Approaches for the characterization and enhancement of exciton harvesting in organic photovoltaic cells

Organic semiconductors have received considerable attention for application in photovoltaic cells due to their compatibility with high-throughput processing techniques and lightweight, flexible substrates. Optical absorption in an organic semiconductor leads to the formation of tightly bound molecular excited states known as excitons. Consequently, the generation of photocurrent in an organic photovoltaic cell (OPV) requires that the exciton be dissociated into its component charge carriers. This is most often accomplished using a heterojunction between electron donating and accepting materials. In this scheme, photocurrent generation occurs only at the donor-acceptor (D-A) interface, and exciton diffusion to the interface is a critical step in the photoconversion process. Most organic semiconductors are characterized by exciton diffusion lengths that are considerably smaller than the optical absorption length.
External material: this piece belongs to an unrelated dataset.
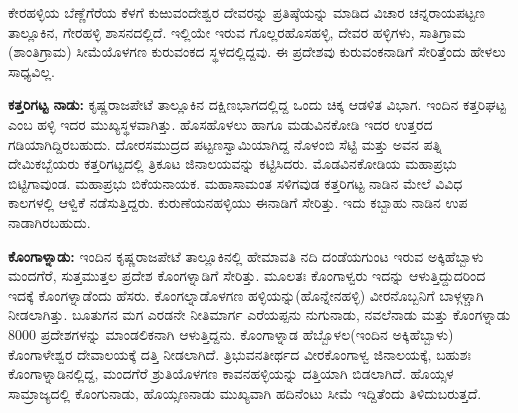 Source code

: ಕೇರಹಳ್ಳಿಯ ಬೆಣ್ಣೆಗೆರೆಯ ಕೆಳಗೆ ಕುಱುವಂದೇಶ್ವರ ದೇವರನ್ನು ಪ್ರತಿಷ್ಠೆಯನ್ನು ಮಾಡಿದ ವಿಚಾರ ಚನ್ನರಾಯಪಟ್ಟಣ ತಾಲ್ಲೂಕಿನ, ಗೇರಹಳ್ಳಿ ಶಾಸನದಲ್ಲಿದೆ. ಇಲ್ಲಿಯೇ ಇರುವ ಗೊಲ್ಲರಹೊಸಹಳ್ಳಿ, ದೇವರ ಹಳ್ಳಿಗಳು, ಸಾತಿಗ್ರಾಮ (ಶಾಂತಿಗ್ರಾಮ) ಸೀಮೆಯೊಳಗಣ ಕುರುವಂಕದ ಸ್ಥಳದಲ್ಲಿದ್ದವು. ಈ ಪ್ರದೇಶವು ಕುರುವಂಕನಾಡಿಗೆ ಸೇರಿತ್ತೆಂದು ಹೇಳಲು ಸಾಧ್ಯವಿಲ್ಲ.

\textbf{ಕತ್ತರಿಗಟ್ಟ ನಾಡು:} ಕೃಷ್ಣರಾಜಪೇಟೆ ತಾಲ್ಲೂಕಿನ ದಕ್ಷಿಣಭಾಗದಲ್ಲಿದ್ದ ಒಂದು ಚಿಕ್ಕ ಆಡಳಿತ ವಿಭಾಗ. ಇಂದಿನ ಕತ್ತರಿಘಟ್ಟ ಎಂಬ ಹಳ್ಳಿ ಇದರ ಮುಖ್ಯಸ್ಥಳವಾಗಿತ್ತು. ಹೊಸಹೊಳಲು ಹಾಗೂ ಮಡುವಿನಕೋಡಿ ಇದರ ಉತ್ತರದ ಗಡಿಯಾಗಿದ್ದಿರಬಹುದು. ದೋರಸಮುದ್ರದ ಪಟ್ಟಣಸ್ವಾಮಿಯಾಗಿದ್ದ ನೊಳಂಬಿ ಸೆಟ್ಟಿ ಮತ್ತು ಅವನ ಪತ್ನಿ ದೇಮಿಕಬ್ಬೆಯರು ಕತ್ತರಿಗಟ್ಟದಲ್ಲಿ ತ್ರಿಕೂಟ ಜಿನಾಲಯವನ್ನು ಕಟ್ಟಿಸಿದರು. ಮೊಡವಿನಕೋಡಿಯ ಮಹಾಪ್ರಭು ಬಿಟ್ಟಿಗಾವುಂಡ. ಮಹಾಪ್ರಭು ಬಿಕೆಯನಾಯಕ. ಮಹಾಸಾಮಂತ ಸಳಿಗವುಡ ಕತ್ತರಿಗಟ್ಟ ನಾಡಿನ ಮೇಲೆ ವಿವಿಧ ಕಾಲಗಳಲ್ಲಿ ಆಳ್ವಿಕೆ ನಡೆಸುತ್ತಿದ್ದರು. ಕುರುಣೆಯನಹಳ್ಳಿಯು ಈ\break ನಾಡಿಗೆ ಸೇರಿತ್ತು. ಇದು ಕಬ್ಬಾಹು ನಾಡಿನ ಉಪ ನಾಡಾಗಿರಬಹುದು.

\textbf{ಕೊಂಗಾಳ್ನಾಡು:} ಇಂದಿನ ಕೃಷ್ಣರಾಜಪೇಟೆ ತಾಲ್ಲೂಕಿನಲ್ಲಿ ಹೇಮಾವತಿ ನದಿ ದಂಡೆಯಗುಂಟ ಇರುವ ಅಕ್ಕಿಹೆಬ್ಬಾಳು ಮಂದಗೆರೆ, ಸುತ್ತಮುತ್ತಲ ಪ್ರದೇಶ ಕೊಂಗಳ್ನಾಡಿಗೆ ಸೇರಿತ್ತು. ಮೂಲತಃ ಕೊಂಗಾಳ್ವರು ಇದನ್ನು ಆಳುತ್ತಿದ್ದುದರಿಂದ ಇದಕ್ಕೆ ಕೊಂಗಳ್ನಾಡೆಂದು ಹೆಸರು. ಕೊಂಗಲ್ನಾಡೊಳಗಣ ಹಳ್ಳಿಯನ್ನು(ಹೊನ್ನೇನಹಳ್ಳಿ) ವೀರನೊಬ್ಬನಿಗೆ ಬಾಳ್ಗಳ್ಚಾಗಿ ನೀಡಲಾಗಿತ್ತು. ಬೂತುಗನ ಮಗ ಎರಡನೇ ನೀತಿಮಾರ್ಗ ಎರೆಯಪ್ಪನು ನುಗುನಾಡು, ನವಲೆನಾಡು ಮತ್ತು ಕೊಂಗಳ್ನಾಡು 8000 ಪ್ರದೇಶಗಳನ್ನು ಮಾಂಡಲಿಕನಾಗಿ ಆಳುತ್ತಿದ್ದನು. ಕೊಂಗಾಳ್ನಾಡ ಹೆಬ್ಬೊಳಲ(ಇಂದಿನ ಅಕ್ಕಿಹೆಬ್ಬಾಳು) ಕೊಂಗಾಳೇಶ್ವರ ದೇವಾಲಯಕ್ಕೆ ದತ್ತಿ ನೀಡಲಾಗಿದೆ. ತ್ರಿಭುವನತೀರ್ಥದ ವೀರಕೊಂಗಾಳ್ವ ಜಿನಾಲಯಕ್ಕೆ, ಬಹುಶಃ ಕೊಂಗಾಳ್ನಾಡಿನಲ್ಲಿದ್ದ, ಮಂದಗೆರೆ ಶ್ರುತಿಯೊಳಗಣ ಕಾವನಹಳ್ಳಿಯನ್ನು ದತ್ತಿಯಾಗಿ ಬಿಡಲಾಗಿದೆ. ಹೊಯ್ಸಳ ಸಾಮ್ರಾಜ್ಯದಲ್ಲಿ ಕೊಂಗುನಾಡು, ಹೊಯ್ಸಣನಾಡು ಮುಖ್ಯವಾಗಿ ಹದಿನೆಂಟು ಸೀಮೆ ಇದ್ದಿತೆಂದು ತಿಳಿದುಬರುತ್ತದೆ.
In an OPV, this trade-off between diffusion and absorption often necessitates the use of thin active layers to maximize exciton harvesting.

 

The focus of this talk will be on developing approaches that permit the accurate measurement of the exciton diffusion length, and realizing new device architectures that demonstrate enhanced exciton harvesting. In measuring the exciton diffusion length, emphasis is placed on quantifying the role of D-A excitonic energy transfer in the dissociation process. Many of the techniques currently used to estimate the exciton diffusion length incorrectly ignore these effects leading to overestimates. Here, work to overcome the short diffusion length is focused on cells that rely on the use of a continuously graded D-A film composition as a means to simultaneously optimize both exciton diffusion and charge collection. In a properly optimized graded heterojunction OPV, power conversion efficiencies >4% can be realized, exceeding the performance of conventional planar and uniformly mixed structures.